§ Activity
Each record that follows goes into your reply unchanged; the pictures do not.

━━━ Data shown

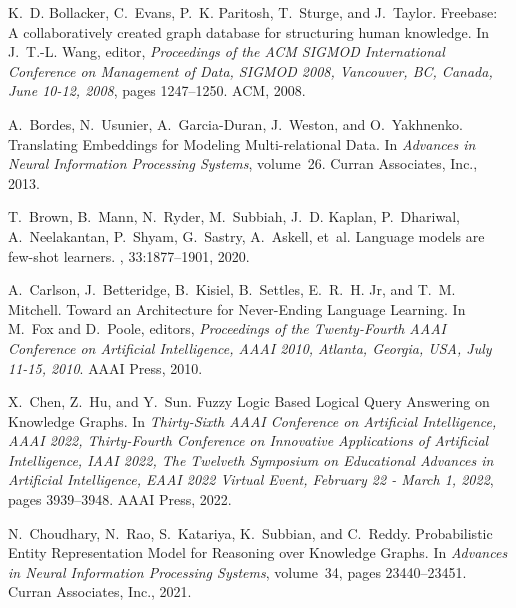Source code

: \documentclass[11pt]{article}
\begin{document}
\begin{thebibliography}{10}
\begin{small}
K.~D. Bollacker, C.~Evans, P.~K. Paritosh, T.~Sturge, and J.~Taylor.
\newblock Freebase: A collaboratively created graph database for structuring
human knowledge.
\newblock In J.~T.-L. Wang, editor, {\em Proceedings of the {{ACM SIGMOD
			International Conference}} on {{Management}} of {{Data}}, {{SIGMOD}} 2008,
	{{Vancouver}}, {{BC}}, {{Canada}}, {{June}} 10-12, 2008}, pages 1247--1250.
{ACM}, 2008.

A.~Bordes, N.~Usunier, A.~{Garcia-Duran}, J.~Weston, and O.~Yakhnenko.
\newblock Translating {{Embeddings}} for {{Modeling Multi-relational Data}}.
\newblock In {\em Advances in {{Neural Information Processing Systems}}},
volume~26. {Curran Associates, Inc.}, 2013.

T.~Brown, B.~Mann, N.~Ryder, M.~Subbiah, J.~D. Kaplan, P.~Dhariwal,
A.~Neelakantan, P.~Shyam, G.~Sastry, A.~Askell, et~al.
\newblock Language models are few-shot learners.
,
33:1877--1901, 2020.

A.~Carlson, J.~Betteridge, B.~Kisiel, B.~Settles, E.~R.~H. Jr, and T.~M.
Mitchell.
\newblock Toward an {{Architecture}} for {{Never-Ending Language Learning}}.
\newblock In M.~Fox and D.~Poole, editors, {\em Proceedings of the
	{{Twenty-Fourth AAAI Conference}} on {{Artificial Intelligence}}, {{AAAI}}
	2010, {{Atlanta}}, {{Georgia}}, {{USA}}, {{July}} 11-15, 2010}. {AAAI Press},
2010.

X.~Chen, Z.~Hu, and Y.~Sun.
\newblock Fuzzy {{Logic Based Logical Query Answering}} on {{Knowledge
		Graphs}}.
\newblock In {\em Thirty-{{Sixth AAAI Conference}} on {{Artificial
			Intelligence}}, {{AAAI}} 2022, {{Thirty-Fourth Conference}} on {{Innovative
			Applications}} of {{Artificial Intelligence}}, {{IAAI}} 2022, {{The Twelveth
			Symposium}} on {{Educational Advances}} in {{Artificial Intelligence}},
	{{EAAI}} 2022 {{Virtual Event}}, {{February}} 22 - {{March}} 1, 2022}, pages
3939--3948. {AAAI Press}, 2022.

N.~Choudhary, N.~Rao, S.~Katariya, K.~Subbian, and C.~Reddy.
\newblock Probabilistic {{Entity Representation Model}} for {{Reasoning}} over
{{Knowledge Graphs}}.
\newblock In {\em Advances in {{Neural Information Processing Systems}}},
volume~34, pages 23440--23451. {Curran Associates, Inc.}, 2021.


\end{small}
\end{thebibliography}
\end{document}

━━━━━━

§ Answer box
Source code

: \documentclass[11pt]{article}
\begin{document}
\begin{thebibliography}{10}
\begin{small}
K.~D. Bollacker, C.~Evans, P.~K. Paritosh, T.~Sturge, and J.~Taylor.
\newblock Freebase: A collaboratively created graph database for structuring
human knowledge.
\newblock In J.~T.-L. Wang, editor, {\em Proceedings of the {{ACM SIGMOD
			International Conference}} on {{Management}} of {{Data}}, {{SIGMOD}} 2008,
	{{Vancouver}}, {{BC}}, {{Canada}}, {{June}} 10-12, 2008}, pages 1247--1250.
{ACM}, 2008.

A.~Bordes, N.~Usunier, A.~{Garcia-Duran}, J.~Weston, and O.~Yakhnenko.
\newblock Translating {{Embeddings}} for {{Modeling Multi-relational Data}}.
\newblock In {\em Advances in {{Neural Information Processing Systems}}},
volume~26. {Curran Associates, Inc.}, 2013.

T.~Brown, B.~Mann, N.~Ryder, M.~Subbiah, J.~D. Kaplan, P.~Dhariwal,
A.~Neelakantan, P.~Shyam, G.~Sastry, A.~Askell, et~al.
\newblock Language models are few-shot learners.
,
33:1877--1901, 2020.

A.~Carlson, J.~Betteridge, B.~Kisiel, B.~Settles, E.~R.~H. Jr, and T.~M.
Mitchell.
\newblock Toward an {{Architecture}} for {{Never-Ending Language Learning}}.
\newblock In M.~Fox and D.~Poole, editors, {\em Proceedings of the
	{{Twenty-Fourth AAAI Conference}} on {{Artificial Intelligence}}, {{AAAI}}
	2010, {{Atlanta}}, {{Georgia}}, {{USA}}, {{July}} 11-15, 2010}. {AAAI Press},
2010.

X.~Chen, Z.~Hu, and Y.~Sun.
\newblock Fuzzy {{Logic Based Logical Query Answering}} on {{Knowledge
		Graphs}}.
\newblock In {\em Thirty-{{Sixth AAAI Conference}} on {{Artificial
			Intelligence}}, {{AAAI}} 2022, {{Thirty-Fourth Conference}} on {{Innovative
			Applications}} of {{Artificial Intelligence}}, {{IAAI}} 2022, {{The Twelveth
			Symposium}} on {{Educational Advances}} in {{Artificial Intelligence}},
	{{EAAI}} 2022 {{Virtual Event}}, {{February}} 22 - {{March}} 1, 2022}, pages
3939--3948. {AAAI Press}, 2022.

N.~Choudhary, N.~Rao, S.~Katariya, K.~Subbian, and C.~Reddy.
\newblock Probabilistic {{Entity Representation Model}} for {{Reasoning}} over
{{Knowledge Graphs}}.
\newblock In {\em Advances in {{Neural Information Processing Systems}}},
volume~34, pages 23440--23451. {Curran Associates, Inc.}, 2021.


\end{small}
\end{thebibliography}
\end{document}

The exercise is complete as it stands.